Exporting Document with `nbconvert`

After data analysis and visualization, you may need to report the results in a familiar format to many people from different teams and easy to share, such as PDF or HTML. One library in Python that can help with this task is nbconvert.

Using nbconvert enables:

presentation of information in familiar formats, such as PDF.

publishing of research using LaTeX and opens the door for embedding notebooks in papers.

collaboration with others who may not use the notebook in their work.

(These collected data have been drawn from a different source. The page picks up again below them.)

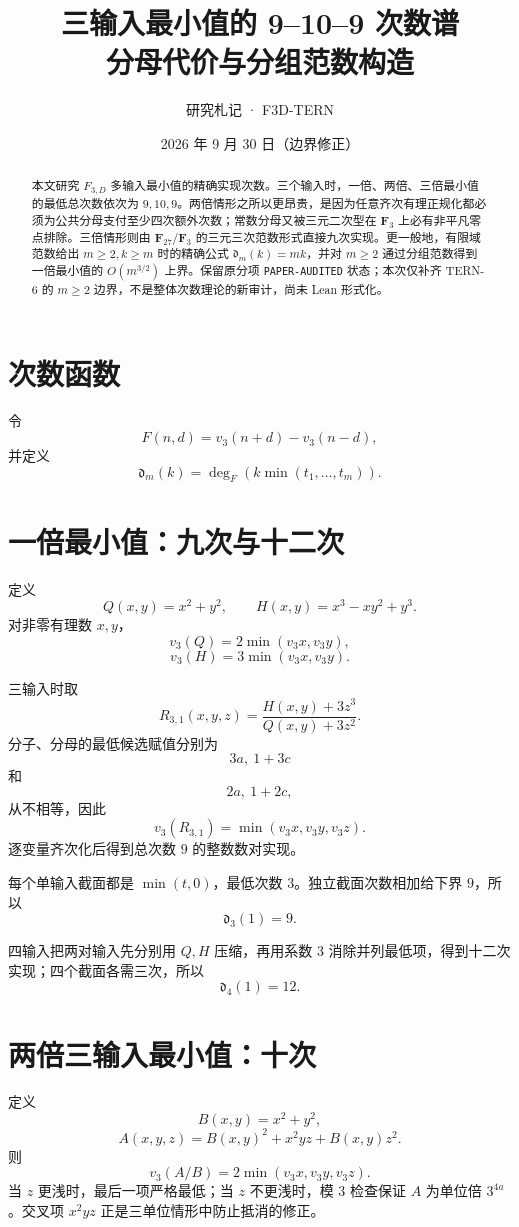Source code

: \documentclass[11pt,a4paper]{ctexart}
\title{\bfseries 三输入最小值的 9--10--9 次数谱\\分母代价与分组范数构造}
\author{研究札记 · F3D-TERN}
\date{2026 年 9 月 30 日（边界修正）}
\begin{document}
\maketitle
\begin{abstract}
本文研究 \(F_{3,D}\) 多输入最小值的精确实现次数。三个输入时，一倍、两倍、三倍最小值的最低总次数依次为 \(9,10,9\)。两倍情形之所以更昂贵，是因为任意齐次有理正规化都必须为公共分母支付至少四次额外次数；常数分母又被三元二次型在 \(\mathbf F_3\) 上必有非平凡零点排除。三倍情形则由 \(\mathbf F_{27}/\mathbf F_3\) 的三元三次范数形式直接九次实现。更一般地，有限域范数给出 \(m\ge2,k\ge m\) 时的精确公式 \(\mathfrak d_m(k)=mk\)，并对 \(m\ge2\) 通过分组范数得到一倍最小值的 \(O(m^{3/2})\) 上界。保留原分项 \texttt{PAPER-AUDITED} 状态；本次仅补齐 TERN-6 的 \(m\ge2\) 边界，不是整体次数理论的新审计，尚未 Lean 形式化。
\end{abstract}

\section{次数函数}
令
\[
F(n,d)=v_3(n+d)-v_3(n-d),
\]
并定义
\[
\mathfrak d_m(k)
=
\deg_F(k\min(t_1,\ldots,t_m)).
\]

\section{一倍最小值：九次与十二次}
定义
\[
Q(x,y)=x^2+y^2,
\qquad
H(x,y)=x^3-xy^2+y^3.
\]
对非零有理数 \(x,y\)，
\[
v_3(Q)=2\min(v_3x,v_3y),
\]
\[
v_3(H)=3\min(v_3x,v_3y).
\]

三输入时取
\[
R_{3,1}(x,y,z)
=
\frac{H(x,y)+3z^3}{Q(x,y)+3z^2}.
\]
分子、分母的最低候选赋值分别为
\[
3a,\ 1+3c
\]
和
\[
2a,\ 1+2c,
\]
从不相等，因此
\[
v_3(R_{3,1})=\min(v_3x,v_3y,v_3z).
\]
逐变量齐次化后得到总次数 \(9\) 的整数数对实现。

每个单输入截面都是 \(\min(t,0)\)，最低次数 \(3\)。独立截面次数相加给下界 \(9\)，所以
\[
\boxed{\mathfrak d_3(1)=9.}
\]

四输入把两对输入先分别用 \(Q,H\) 压缩，再用系数 \(3\) 消除并列最低项，得到十二次实现；四个截面各需三次，所以
\[
\boxed{\mathfrak d_4(1)=12.}
\]

\section{两倍三输入最小值：十次}
定义
\[
B(x,y)=x^2+y^2,
\]
\[
A(x,y,z)
=
B(x,y)^2+x^2yz+B(x,y)z^2.
\]
则
\[
\boxed{
v_3(A/B)
=
2\min(v_3x,v_3y,v_3z).
}
\]
当 \(z\) 更浅时，最后一项严格最低；当 \(z\) 不更浅时，模 \(3\) 检查保证 \(A\) 为单位倍 \(3^{4a}\)。交叉项 \(x^2yz\) 正是三单位情形中防止抵消的修正。
\end{document}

sharing contents with many people via the web using HTML.

Contents:

Exporting Document with nbconvert
Handling Installation Errors
- error 1
- error 2
- error 3
- error 4
- References

Installation

Step 1: Prepare your current new environment and activate it

In your Terminal or Command Prompt, type the command:

Windows OS

cd [virtual_environmet_name]\Scripts\activate

macOS & Linux

source [virtual_environmet_name]/bin/activate

Make sure you’re in the right directory. If you using Anaconda/Miniconda/Miniforge environtment, use this command:

conda activate <ENV_NAME>

Official Documentation:

venv

conda

Step 2: Installing Nbconvert

In your Terminal or Command Prompt, type the command:

pip install nbconvert

conda install nbconvert

Step 3: Installing Pandoc

For converting markdown to formats other than HTML, nbconvert uses Pandoc (1.12.1 or later). Please go to their website to download the latest stable release.

Once your download is complete, double click the .msi file (Windows OS) or .pkg file (macOS) to install it.

Step 4: Installing TeX

For converting notebooks to PDF (with –to pdf), nbconvert makes use of LaTex and the XeTeX as the rendering engine.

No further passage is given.